Aimee Caron, a member of the Essence of Poetry club speaking at the event. (Photo courtesy of twitter.com/msmc_writing)

by Christine Urio

The Writing Center, along with Essence of Poetry, hosted Writing As Truth on Tues., Oct. 14, where they discussed how memoir, philosophy, and poetry can be used to establish truth.

Ms. Gina Evers, the Writing Center Director, hosted the event and set the stage by asking the broad question of “What is truth?”

“Truth can be found in the accountability of the news; it can be in historical facts; it can be found in research and even fairytale morals,” she said.

Truth can even be found in memoirs, but it is debated if this genre should be classified as a vehicle for it.

“A Million Little Pieces,” by James Frey, discusses his struggle with addiction. However, a scandal evolved around the book, for it was discovered that some of the material was fabricated and caused people to ask how one can tell if an author’s perspective on an experience is true.

Maya Angelo wrote “Why The Caged Bird Sings,” a memoir that talks about her sexual assault.
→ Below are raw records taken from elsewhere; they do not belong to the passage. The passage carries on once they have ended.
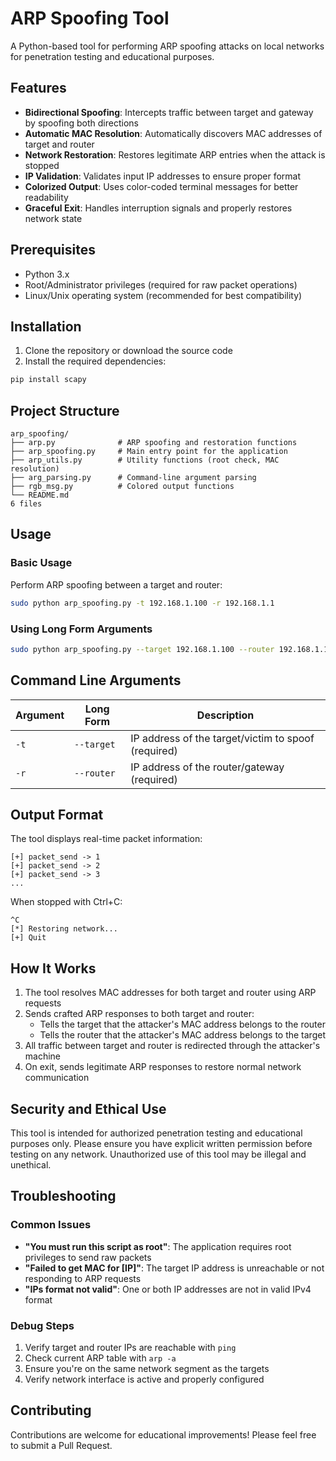 # ARP Spoofing Tool
A Python-based tool for performing ARP spoofing attacks on local networks for penetration testing and educational purposes.

## Features
- **Bidirectional Spoofing**: Intercepts traffic between target and gateway by spoofing both directions
- **Automatic MAC Resolution**: Automatically discovers MAC addresses of target and router
- **Network Restoration**: Restores legitimate ARP entries when the attack is stopped
- **IP Validation**: Validates input IP addresses to ensure proper format
- **Colorized Output**: Uses color-coded terminal messages for better readability
- **Graceful Exit**: Handles interruption signals and properly restores network state

## Prerequisites
- Python 3.x
- Root/Administrator privileges (required for raw packet operations)
- Linux/Unix operating system (recommended for best compatibility)

## Installation
1. Clone the repository or download the source code
2. Install the required dependencies:
```bash
pip install scapy
```

## Project Structure
```
arp_spoofing/
├── arp.py              # ARP spoofing and restoration functions
├── arp_spoofing.py     # Main entry point for the application
├── arp_utils.py        # Utility functions (root check, MAC resolution)
├── arg_parsing.py      # Command-line argument parsing
├── rgb_msg.py          # Colored output functions
└── README.md
6 files
```

## Usage
### Basic Usage
Perform ARP spoofing between a target and router:
```bash
sudo python arp_spoofing.py -t 192.168.1.100 -r 192.168.1.1
```

### Using Long Form Arguments
```bash
sudo python arp_spoofing.py --target 192.168.1.100 --router 192.168.1.1
```

## Command Line Arguments
| Argument | Long Form | Description |
|----------|-----------|-------------|
| `-t` | `--target` | IP address of the target/victim to spoof (required) |
| `-r` | `--router` | IP address of the router/gateway (required) |

## Output Format
The tool displays real-time packet information:
```
[+] packet_send -> 1
[+] packet_send -> 2
[+] packet_send -> 3
...
```

When stopped with Ctrl+C:
```
^C
[*] Restoring network...
[+] Quit
```

## How It Works
1. The tool resolves MAC addresses for both target and router using ARP requests
2. Sends crafted ARP responses to both target and router:
   - Tells the target that the attacker's MAC address belongs to the router
   - Tells the router that the attacker's MAC address belongs to the target
3. All traffic between target and router is redirected through the attacker's machine
4. On exit, sends legitimate ARP responses to restore normal network communication

## Security and Ethical Use
This tool is intended for authorized penetration testing and educational purposes only. Please ensure you have explicit written permission before testing on any network. Unauthorized use of this tool may be illegal and unethical.

## Troubleshooting
### Common Issues
- **"You must run this script as root"**: The application requires root privileges to send raw packets
- **"Failed to get MAC for [IP]"**: The target IP address is unreachable or not responding to ARP requests
- **"IPs format not valid"**: One or both IP addresses are not in valid IPv4 format

### Debug Steps
1. Verify target and router IPs are reachable with `ping`
2. Check current ARP table with `arp -a`
3. Ensure you're on the same network segment as the targets
4. Verify network interface is active and properly configured

## Contributing
Contributions are welcome for educational improvements! Please feel free to submit a Pull Request.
In order to avoid an issue of fraud, she enchanted herself back to the time of when the event was happening.

“Facts can get in the way of human truth,” she said. “I didn’t write something told because facts can be obscure. If it tells a human truth, than people all over will say ‘yes, that’s the truth.’”

Assistant Professor of Philosophy, Dr. Charles Zola, added another layer of perspective to what truth is.

According to St. Thomas Aquinas, truth is the adequation of the thing and the mind. Because truth exists in the mind when it understands reality of the world, there is a correspondence between the mind and the world.

The three main ways to communicate truth is informative, directive, and emotive.

While the informative conveys facts and presents arguments, directive causes or prevents actions, and emotive expresses emotions and attitudes as sincere or insincere.

“Words can make things happen,” he said. “Saying ‘we’re not friends,’ ‘I do,’ or taking a presidential oath changes our reality.”

The event closed with original readings from the Essence of Poetry Club with performances by Tadeusz Loacra, Anne Eisner, Aimee Caron, and Angelo Pacheco, who incorporated the theme of truth in their own writings.

While Loacra and Eisner incorporated the Latin translation of the saying, “Show me the truth,” Caron and Pacheco took truth on a more personal level.

“I wanted my piece to show how I want to experience everything in life to its fullest potential,” explained Caron. “By doing this, I feel as if I’m living truthfully.”

The event brought to light the depth of our school motto and was a successful edition to Spirit of the Mount Week, reminding students to take a moment and reflect amid the school competition.